Nell'ultimo mese ho assunto Orudis, Betmiga, Lexil. Dopo i primi 10 gg Topster, Serrados. nei 90 giorni ho assunto Bactrim in due fasi. Ho fatto per due volte l'urinocoltura e in entrambi i casi è risultata negativa.
L'urologo mi ha detto di non fare più niente e attendere la guarigione. La mia domanda è: possibile che duri più di tre mesi il recupero? E ancora: guarirò e passerà questa terribile urgenza di minzione o sarò incontinente a vita? Addirittura mi sembra di aver squilibri anche nell'andare di corpo. Grazie per la vostra attenzione.
Prof. Carlo Rando
Andrologo, Urologo, Chirurgo generale
Milano
Non sembra che sia stata fatta una adeguata rivalutazione del quadro con i dovuti esami ed invece ci si è limitati al susseguirsi di sintomatici a varia azione senza in fatto concludere nulla.

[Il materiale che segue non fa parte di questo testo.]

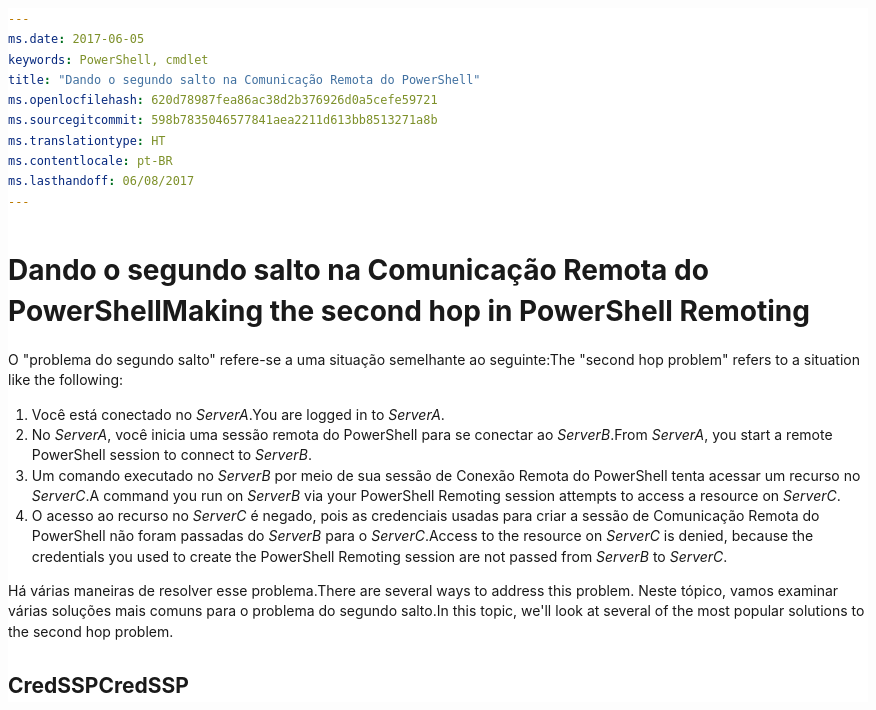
 ```yaml
---
ms.date: 2017-06-05
keywords: PowerShell, cmdlet
title: "Dando o segundo salto na Comunicação Remota do PowerShell"
ms.openlocfilehash: 620d78987fea86ac38d2b376926d0a5cefe59721
ms.sourcegitcommit: 598b7835046577841aea2211d613bb8513271a8b
ms.translationtype: HT
ms.contentlocale: pt-BR
ms.lasthandoff: 06/08/2017
---
```

# <a name="making-the-second-hop-in-powershell-remoting"></a><span data-ttu-id="f4e1a-103">Dando o segundo salto na Comunicação Remota do PowerShell</span><span class="sxs-lookup"><span data-stu-id="f4e1a-103">Making the second hop in PowerShell Remoting</span></span>

<span data-ttu-id="f4e1a-104">O "problema do segundo salto" refere-se a uma situação semelhante ao seguinte:</span><span class="sxs-lookup"><span data-stu-id="f4e1a-104">The "second hop problem" refers to a situation like the following:</span></span>

1. <span data-ttu-id="f4e1a-105">Você está conectado no _ServerA_.</span><span class="sxs-lookup"><span data-stu-id="f4e1a-105">You are logged in to _ServerA_.</span></span>
2. <span data-ttu-id="f4e1a-106">No _ServerA_, você inicia uma sessão remota do PowerShell para se conectar ao _ServerB_.</span><span class="sxs-lookup"><span data-stu-id="f4e1a-106">From _ServerA_, you start a remote PowerShell session to connect to _ServerB_.</span></span>
3. <span data-ttu-id="f4e1a-107">Um comando executado no _ServerB_ por meio de sua sessão de Conexão Remota do PowerShell tenta acessar um recurso no _ServerC_.</span><span class="sxs-lookup"><span data-stu-id="f4e1a-107">A command you run on _ServerB_ via your PowerShell Remoting session attempts to access a resource on _ServerC_.</span></span>
4. <span data-ttu-id="f4e1a-108">O acesso ao recurso no _ServerC_ é negado, pois as credenciais usadas para criar a sessão de Comunicação Remota do PowerShell não foram passadas do _ServerB_ para o _ServerC_.</span><span class="sxs-lookup"><span data-stu-id="f4e1a-108">Access to the resource on _ServerC_ is denied, because the credentials you used to create the PowerShell Remoting session are not passed from _ServerB_ to _ServerC_.</span></span>

<span data-ttu-id="f4e1a-109">Há várias maneiras de resolver esse problema.</span><span class="sxs-lookup"><span data-stu-id="f4e1a-109">There are several ways to address this problem.</span></span> <span data-ttu-id="f4e1a-110">Neste tópico, vamos examinar várias soluções mais comuns para o problema do segundo salto.</span><span class="sxs-lookup"><span data-stu-id="f4e1a-110">In this topic, we'll look at several of the most popular solutions to the second hop problem.</span></span>

## <a name="credssp"></a><span data-ttu-id="f4e1a-111">CredSSP</span><span class="sxs-lookup"><span data-stu-id="f4e1a-111">CredSSP</span></span>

Ovvio che un sintomatico post-chirurgico può avere senso per un mese per accompagnare la risoluzione della reazione post-chirurgica, ma poi diventa necessario rivedere il quadro a partire dalla attenta ecografia doppler pelvico-prostatica transrettale. Il fatto che le urinocolture siano sempre negative non avrebbe dovuto dare indicazione all'antibiotico, ma poi andava eseguita la coltura del secreto prostatico estratto al meato dopo minzione. Allo stato e senza una adeguata valutazione è meglio non fare nulla ed aspettare... ma cosa? Credo sia opportuno rifare il quadro della situazione con i dovuti esami per la prostata e la via uretrale e nel caso con quelli più generali (stato epato-metabolico-ossidativo, nutrizionale, ormonale, immunitario, fisico e stressogeno) atti a valutare se sussistano ragioni più articolate del problema.